Aim of the exercise: From the data that follows, copy every line with the string "where".

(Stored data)
☆ ☆ ☆

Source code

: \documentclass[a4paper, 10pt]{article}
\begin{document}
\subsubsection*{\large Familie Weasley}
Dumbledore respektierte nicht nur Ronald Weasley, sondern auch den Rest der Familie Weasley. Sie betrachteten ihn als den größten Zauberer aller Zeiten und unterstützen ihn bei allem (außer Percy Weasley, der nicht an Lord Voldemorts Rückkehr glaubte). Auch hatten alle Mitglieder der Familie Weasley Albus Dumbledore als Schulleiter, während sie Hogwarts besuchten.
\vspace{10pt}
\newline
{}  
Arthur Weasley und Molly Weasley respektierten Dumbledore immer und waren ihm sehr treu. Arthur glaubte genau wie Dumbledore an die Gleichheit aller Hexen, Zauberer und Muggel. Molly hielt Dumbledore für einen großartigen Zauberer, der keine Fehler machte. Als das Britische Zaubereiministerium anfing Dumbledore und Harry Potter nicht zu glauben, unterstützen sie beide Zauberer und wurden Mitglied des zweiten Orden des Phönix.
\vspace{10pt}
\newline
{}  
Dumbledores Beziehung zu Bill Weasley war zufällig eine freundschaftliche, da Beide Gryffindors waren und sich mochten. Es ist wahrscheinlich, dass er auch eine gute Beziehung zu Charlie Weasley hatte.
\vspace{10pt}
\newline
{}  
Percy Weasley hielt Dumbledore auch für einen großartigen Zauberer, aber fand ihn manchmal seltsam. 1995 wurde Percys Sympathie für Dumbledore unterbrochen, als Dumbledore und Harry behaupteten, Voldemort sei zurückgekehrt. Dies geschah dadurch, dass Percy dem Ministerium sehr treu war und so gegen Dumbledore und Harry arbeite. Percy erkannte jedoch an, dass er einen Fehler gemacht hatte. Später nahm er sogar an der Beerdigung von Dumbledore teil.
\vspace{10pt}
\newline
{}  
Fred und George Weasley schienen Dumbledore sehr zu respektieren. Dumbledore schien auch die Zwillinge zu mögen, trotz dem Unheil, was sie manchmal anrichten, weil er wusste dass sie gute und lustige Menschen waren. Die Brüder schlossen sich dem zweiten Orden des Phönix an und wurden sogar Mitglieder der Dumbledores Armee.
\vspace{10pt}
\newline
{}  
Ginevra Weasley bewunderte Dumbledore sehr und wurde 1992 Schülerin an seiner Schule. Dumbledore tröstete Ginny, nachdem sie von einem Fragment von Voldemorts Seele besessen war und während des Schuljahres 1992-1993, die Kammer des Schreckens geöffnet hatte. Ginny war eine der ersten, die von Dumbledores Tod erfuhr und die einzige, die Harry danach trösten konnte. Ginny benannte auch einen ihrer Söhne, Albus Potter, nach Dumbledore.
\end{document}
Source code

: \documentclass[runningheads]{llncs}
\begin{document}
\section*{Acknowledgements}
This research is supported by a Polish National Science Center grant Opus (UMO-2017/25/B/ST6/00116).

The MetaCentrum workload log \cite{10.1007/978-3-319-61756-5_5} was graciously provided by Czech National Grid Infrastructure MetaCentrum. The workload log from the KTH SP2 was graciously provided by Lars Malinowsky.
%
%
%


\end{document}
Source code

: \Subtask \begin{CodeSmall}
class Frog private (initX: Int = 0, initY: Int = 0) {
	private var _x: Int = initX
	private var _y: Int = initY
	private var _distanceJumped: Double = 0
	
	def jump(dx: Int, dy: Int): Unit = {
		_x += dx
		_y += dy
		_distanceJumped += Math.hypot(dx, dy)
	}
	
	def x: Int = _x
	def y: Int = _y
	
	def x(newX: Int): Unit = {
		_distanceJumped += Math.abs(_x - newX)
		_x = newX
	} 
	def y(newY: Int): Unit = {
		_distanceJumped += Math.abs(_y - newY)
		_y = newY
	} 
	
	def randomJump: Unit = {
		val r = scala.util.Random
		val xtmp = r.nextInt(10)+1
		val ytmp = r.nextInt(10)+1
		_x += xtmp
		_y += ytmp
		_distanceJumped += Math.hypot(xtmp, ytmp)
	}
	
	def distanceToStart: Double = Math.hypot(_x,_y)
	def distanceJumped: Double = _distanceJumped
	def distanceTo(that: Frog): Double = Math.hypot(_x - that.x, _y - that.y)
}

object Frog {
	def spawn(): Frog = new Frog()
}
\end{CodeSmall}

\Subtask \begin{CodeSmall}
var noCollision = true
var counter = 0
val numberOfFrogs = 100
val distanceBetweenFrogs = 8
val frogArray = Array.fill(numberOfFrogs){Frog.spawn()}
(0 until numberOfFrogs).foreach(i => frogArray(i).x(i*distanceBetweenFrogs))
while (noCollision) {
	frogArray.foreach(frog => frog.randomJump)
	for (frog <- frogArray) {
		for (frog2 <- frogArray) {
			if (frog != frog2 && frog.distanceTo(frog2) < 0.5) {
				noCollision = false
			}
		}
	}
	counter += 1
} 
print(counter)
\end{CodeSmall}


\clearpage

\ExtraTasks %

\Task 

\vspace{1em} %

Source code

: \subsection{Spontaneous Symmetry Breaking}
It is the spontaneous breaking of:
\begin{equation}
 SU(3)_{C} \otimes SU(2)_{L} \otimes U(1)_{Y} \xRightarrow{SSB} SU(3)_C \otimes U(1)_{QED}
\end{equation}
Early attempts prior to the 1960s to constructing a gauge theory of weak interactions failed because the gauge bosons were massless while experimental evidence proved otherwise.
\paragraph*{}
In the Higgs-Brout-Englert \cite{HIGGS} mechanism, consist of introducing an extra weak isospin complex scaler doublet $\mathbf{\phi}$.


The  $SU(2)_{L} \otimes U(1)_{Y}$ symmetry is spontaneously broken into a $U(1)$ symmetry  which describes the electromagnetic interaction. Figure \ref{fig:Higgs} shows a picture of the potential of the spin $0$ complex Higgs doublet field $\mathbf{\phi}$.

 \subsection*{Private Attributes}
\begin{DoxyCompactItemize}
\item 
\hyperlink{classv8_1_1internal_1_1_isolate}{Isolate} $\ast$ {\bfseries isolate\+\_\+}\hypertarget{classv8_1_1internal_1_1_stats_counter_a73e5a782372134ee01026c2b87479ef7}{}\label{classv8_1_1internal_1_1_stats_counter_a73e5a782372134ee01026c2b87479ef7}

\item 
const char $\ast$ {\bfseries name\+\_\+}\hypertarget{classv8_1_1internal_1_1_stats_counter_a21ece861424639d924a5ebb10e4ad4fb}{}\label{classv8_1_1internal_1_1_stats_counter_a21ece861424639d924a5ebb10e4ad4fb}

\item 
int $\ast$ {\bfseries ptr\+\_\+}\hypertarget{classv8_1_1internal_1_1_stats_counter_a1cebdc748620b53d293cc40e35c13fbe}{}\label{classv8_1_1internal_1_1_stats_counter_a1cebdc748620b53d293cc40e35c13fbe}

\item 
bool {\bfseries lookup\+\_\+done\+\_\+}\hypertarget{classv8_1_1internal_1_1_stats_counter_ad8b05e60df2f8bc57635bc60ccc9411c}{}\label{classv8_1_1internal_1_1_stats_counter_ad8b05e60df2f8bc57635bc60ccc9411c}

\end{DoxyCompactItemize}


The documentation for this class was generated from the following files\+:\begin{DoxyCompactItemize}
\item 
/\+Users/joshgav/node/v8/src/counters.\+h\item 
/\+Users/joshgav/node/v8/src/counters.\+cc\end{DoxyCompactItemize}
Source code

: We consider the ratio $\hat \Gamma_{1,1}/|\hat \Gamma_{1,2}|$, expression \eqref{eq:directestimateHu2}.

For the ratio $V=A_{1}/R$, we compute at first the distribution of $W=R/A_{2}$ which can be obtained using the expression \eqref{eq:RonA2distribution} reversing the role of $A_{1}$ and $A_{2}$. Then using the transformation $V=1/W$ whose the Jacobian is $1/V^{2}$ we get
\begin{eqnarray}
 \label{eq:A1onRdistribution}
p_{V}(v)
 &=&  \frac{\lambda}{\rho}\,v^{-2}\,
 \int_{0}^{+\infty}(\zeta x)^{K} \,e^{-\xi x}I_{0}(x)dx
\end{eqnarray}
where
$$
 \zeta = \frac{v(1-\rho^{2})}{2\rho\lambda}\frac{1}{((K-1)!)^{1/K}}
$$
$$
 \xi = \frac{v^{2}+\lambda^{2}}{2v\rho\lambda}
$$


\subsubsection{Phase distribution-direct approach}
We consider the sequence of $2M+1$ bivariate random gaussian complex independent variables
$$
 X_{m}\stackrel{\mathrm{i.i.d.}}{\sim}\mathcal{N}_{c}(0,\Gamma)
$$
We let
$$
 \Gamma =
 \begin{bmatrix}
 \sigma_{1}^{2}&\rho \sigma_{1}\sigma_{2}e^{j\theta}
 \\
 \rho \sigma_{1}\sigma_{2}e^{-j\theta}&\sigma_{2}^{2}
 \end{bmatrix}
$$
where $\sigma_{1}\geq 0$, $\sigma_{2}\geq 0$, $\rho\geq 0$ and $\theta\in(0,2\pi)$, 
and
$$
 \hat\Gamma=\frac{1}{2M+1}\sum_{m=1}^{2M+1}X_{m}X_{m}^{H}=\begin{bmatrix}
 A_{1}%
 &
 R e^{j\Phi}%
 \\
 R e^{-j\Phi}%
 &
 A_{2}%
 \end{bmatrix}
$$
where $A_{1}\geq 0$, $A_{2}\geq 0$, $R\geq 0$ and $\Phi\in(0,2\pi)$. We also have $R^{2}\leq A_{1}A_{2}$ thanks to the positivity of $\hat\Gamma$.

☆ ☆ ☆

Reply:
where
where $\sigma_{1}\geq 0$, $\sigma_{2}\geq 0$, $\rho\geq 0$ and $\theta\in(0,2\pi)$, 
where $A_{1}\geq 0$, $A_{2}\geq 0$, $R\geq 0$ and $\Phi\in(0,2\pi)$. We also have $R^{2}\leq A_{1}A_{2}$ thanks to the positivity of $\hat\Gamma$.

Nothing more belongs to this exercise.